Karpathys nanoGPT and nanochat | Generated by AI
Overview
nanoGPT and nanochat are both open-source projects created by Andrej Karpathy, designed to make large language model (LLM) training accessible and educational. nanoGPT (released in 2023) focuses on the fundamentals of training GPT-style models from scratch, while nanochat (released in October 2025) builds on it as a more comprehensive “full-stack” pipeline for creating a ChatGPT-like chatbot. The key differences lie in scope, training stages, codebase complexity, and end-to-end usability—nanochat essentially evolves nanoGPT into a complete production-like system for conversational AI.
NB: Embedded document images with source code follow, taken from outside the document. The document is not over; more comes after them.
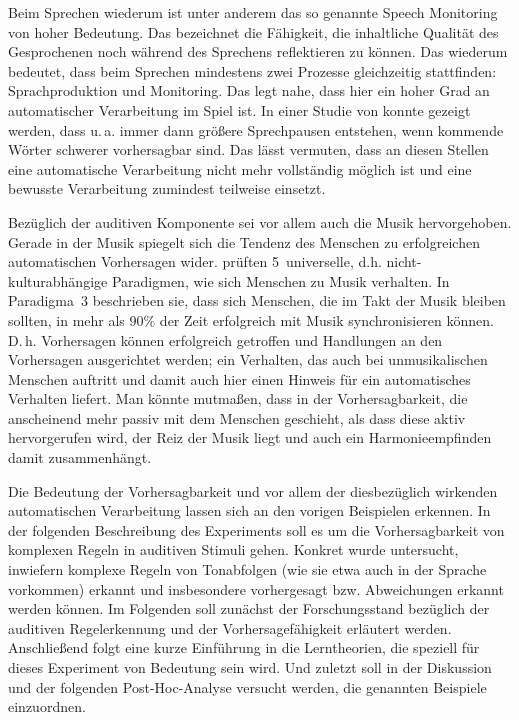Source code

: \documentclass[doc,a4paper,12pt]{apa6}
\begin{document}
Beim Sprechen wiederum ist unter anderem das so genannte Speech Monitoring \parencites{levelt1983monitoring}{postma2000detection} von hoher Bedeutung. Das bezeichnet die Fähigkeit, die inhaltliche Qualität des Gesprochenen noch während des Sprechens reflektieren zu können. Das wiederum bedeutet, dass beim Sprechen mindestens zwei Prozesse gleichzeitig stattfinden: Sprachproduktion und Monitoring. Das legt nahe, dass hier ein hoher Grad an automatischer Verarbeitung im Spiel ist. In einer Studie von \textcite{goldman1958speech} konnte gezeigt werden, dass u.\,a. immer dann größere Sprechpausen entstehen, wenn kommende Wörter schwerer vorhersagbar sind. Das lässt vermuten, dass an diesen Stellen eine automatische Verarbeitung nicht mehr vollständig möglich ist und eine bewusste Verarbeitung zumindest teilweise einsetzt.

Bezüglich der auditiven Komponente sei vor allem auch die Musik hervorgehoben. Gerade in der Musik spiegelt sich die Tendenz des Menschen zu erfolgreichen automatischen Vorhersagen wider. \textcite{drake2001quest} prüften 5~universelle, d.h. nicht-kulturabhängige Paradigmen, wie sich Menschen zu Musik verhalten. In Paradigma~3 beschrieben sie, dass sich Menschen, die im Takt der Musik bleiben sollten, in mehr als 90\% der Zeit erfolgreich mit Musik synchronisieren können. D.\,h. Vorhersagen können erfolgreich getroffen und Handlungen an den Vorhersagen ausgerichtet werden; ein Verhalten, das auch bei unmusikalischen Menschen auftritt und damit auch hier einen Hinweis für ein automatisches Verhalten liefert. Man könnte mutmaßen, dass in der Vorhersagbarkeit, die anscheinend mehr passiv mit dem Menschen geschieht, als dass diese aktiv hervorgerufen wird, der Reiz der Musik liegt und auch ein Harmonieempfinden damit zusammenhängt.

Die Bedeutung der Vorhersagbarkeit und vor allem der diesbezüglich wirkenden automatischen Verarbeitung lassen sich an den vorigen Beispielen erkennen. In der folgenden Beschreibung des Experiments soll es um die Vorhersagbarkeit von komplexen Regeln in auditiven Stimuli gehen. Konkret wurde untersucht, inwiefern komplexe Regeln von Tonabfolgen (wie sie etwa auch in der Sprache vorkommen) erkannt und insbesondere vorhergesagt bzw. Abweichungen erkannt werden können. Im Folgenden soll zunächst der Forschungsstand bezüglich der auditiven Regelerkennung und der Vorhersagefähigkeit erläutert werden. Anschließend folgt eine kurze Einführung in die Lerntheorien, die speziell für dieses Experiment von Bedeutung sein wird. Und zuletzt soll in der Diskussion und der folgenden Post-Hoc-Analyse versucht werden, die genannten Beispiele einzuordnen.
\end{document}
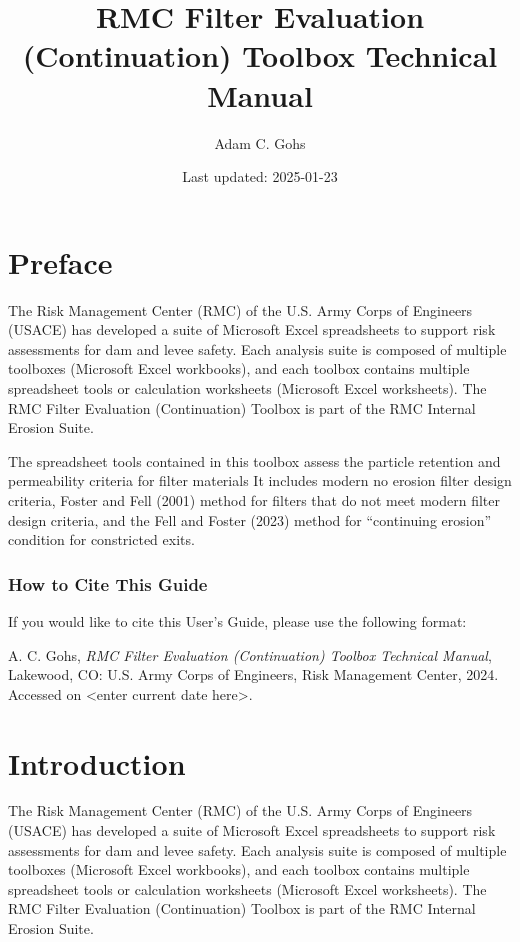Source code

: \documentclass[
]{book}
\title{RMC Filter Evaluation (Continuation) Toolbox Technical Manual}
\author{Adam C. Gohs}
\date{Last updated: 2025-01-23}
\newenvironment{citation-note}
    {\begin{quote}\itshape}
    {\end{quote}}
\begin{document}
\maketitle

{
\setcounter{tocdepth}{1}
\tableofcontents
}
\chapter*{Preface}\label{preface}

The Risk Management Center (RMC) of the U.S. Army Corps of Engineers (USACE) has developed a suite of Microsoft Excel spreadsheets to support risk assessments for dam and levee safety. Each analysis suite is composed of multiple toolboxes (Microsoft Excel workbooks), and each toolbox contains multiple spreadsheet tools or calculation worksheets (Microsoft Excel worksheets). The RMC Filter Evaluation (Continuation) Toolbox is part of the RMC Internal Erosion Suite.

The spreadsheet tools contained in this toolbox assess the particle retention and permeability criteria for filter materials It includes modern no erosion filter design criteria, Foster and Fell (2001) method for filters that do not meet modern filter design criteria, and the Fell and Foster (2023) method for ``continuing erosion'' condition for constricted exits.

\subsection*{How to Cite This Guide}\label{how-to-cite-this-guide}

If you would like to cite this User's Guide, please use the following format:

\begin{citation-note}
A. C. Gohs, \emph{RMC Filter Evaluation (Continuation) Toolbox Technical
Manual}, Lakewood, CO: U.S. Army Corps of Engineers, Risk Management
Center, 2024. Accessed on {\textless enter current date
here\textgreater{}}.
\end{citation-note}

\chapter{Introduction}\label{introduction}

The Risk Management Center (RMC) of the U.S. Army Corps of Engineers (USACE) has developed a suite of Microsoft Excel spreadsheets to support risk assessments for dam and levee safety. Each analysis suite is composed of multiple toolboxes (Microsoft Excel workbooks), and each toolbox contains multiple spreadsheet tools or calculation worksheets (Microsoft Excel worksheets). The RMC Filter Evaluation (Continuation) Toolbox is part of the RMC Internal Erosion Suite.
\end{document}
Key Differences in Training Code
The training code in nanochat is an extension and refinement of nanoGPT’s approach, but it incorporates additional stages, optimizations, and integrations tailored for chat applications. Here’s a breakdown:
| Aspect | nanoGPT | nanochat |
|---|---|---|
| Primary Focus | Pre-training a Transformer-based GPT model on raw text data (e.g., OpenWebText or Shakespeare). Teaches core concepts like tokenization, model architecture, and basic training loops. | Full pipeline: Pre-training + mid-training (conversations/multiple-choice) + supervised fine-tuning (SFT) + optional reinforcement learning (RLHF via GRPO) + evaluation + inference. Builds a deployable chatbot. |
| Training Stages | - Single-stage pre-training. - Basic evaluation (e.g., perplexity). |
- Pre-train: Similar to nanoGPT but on FineWeb dataset. - Mid-train: On SmolTalk (user-assistant dialogues), multiple-choice Q&A, and tool-use data. - SFT: Fine-tune for chat alignment, evaluated on benchmarks like MMLU, ARC-E/C, GSM8K (math), HumanEval (code). - RL: Optional RLHF on GSM8K for preference alignment. - Automated report card generation with metrics (e.g., CORE score). |
| Codebase Size & Structure | ~600 lines total (e.g., train.py ~300 lines, model.py ~300 lines). Minimal, hackable PyTorch; prioritizes simplicity over completeness. Deprecated in favor of nanochat. |
~8,000 lines of clean, modular PyTorch code. Includes Rust-based tokenizer, efficient inference engine (KV cache, prefill/decode), tool integration (e.g., Python sandbox), and web UI. More cohesive but still forkable. |
| Optimizer & Hyperparams | Standard AdamW; learning rates tuned for medium-sized models (e.g., GPT-2 124M params). | Muon + AdamW hybrid (inspired by modded-nanoGPT); adaptive learning rates (e.g., lower for smaller datasets to avoid overfitting). Scales via --depth flag for model size. |
| Data Handling | Raw text corpora; basic BPE tokenizer training. | Enhanced: Train custom tokenizer (vocab size ~65K); uses Hugging Face datasets (FineWeb for pre-train, SmolTalk for conversations). Supports synthetic data for personality infusion. |
| Training Time & Cost | ~4 days on 8xA100 for GPT-2 equivalent (~$500+). Focuses on educational runs. | ~4 hours on 8xH100 for a basic 560M-param model (~$100); ~12 hours surpasses GPT-2; scales to ~$1,000 for stronger models (e.g., 40% MMLU after 24 hours). |
| Inference & Deployment | Basic text generation; no built-in chat or UI. | Optimized engine with KV cache; CLI chat; ChatGPT-style web UI; tool use (e.g., code execution). Models are “naive/silly” but amusing for small scales. |
| Educational Goal | Build the “guts” of a language model (brain). Great for beginners experimenting with architectures. | Build a full ChatGPT clone (from brain to interface). Capstone for advanced courses like LLM101n; potential research benchmark. |
When to Use Each
- Choose nanoGPT if you’re new to LLMs and want a lightweight intro to pre-training (e.g., tweaking architectures or datasets). It’s simpler but limited to non-conversational models.
- Choose nanochat for end-to-end chatbot development. It outperforms nanoGPT on chat tasks (e.g., 58% improvement in some RLHF tests) and includes everything needed to go from data to a working UI in one repo.
Both emphasize hackability—e.g., nanochat allows easy scaling (change model depth) or customization (add synthetic data for personality). nanochat even gives the model self-awareness (e.g., it knows its own size and limitations).
For hands-on exploration:
If you’re running these, start with nanochat’s speedrun.sh script on a cloud GPU like Lambda Labs for the full experience.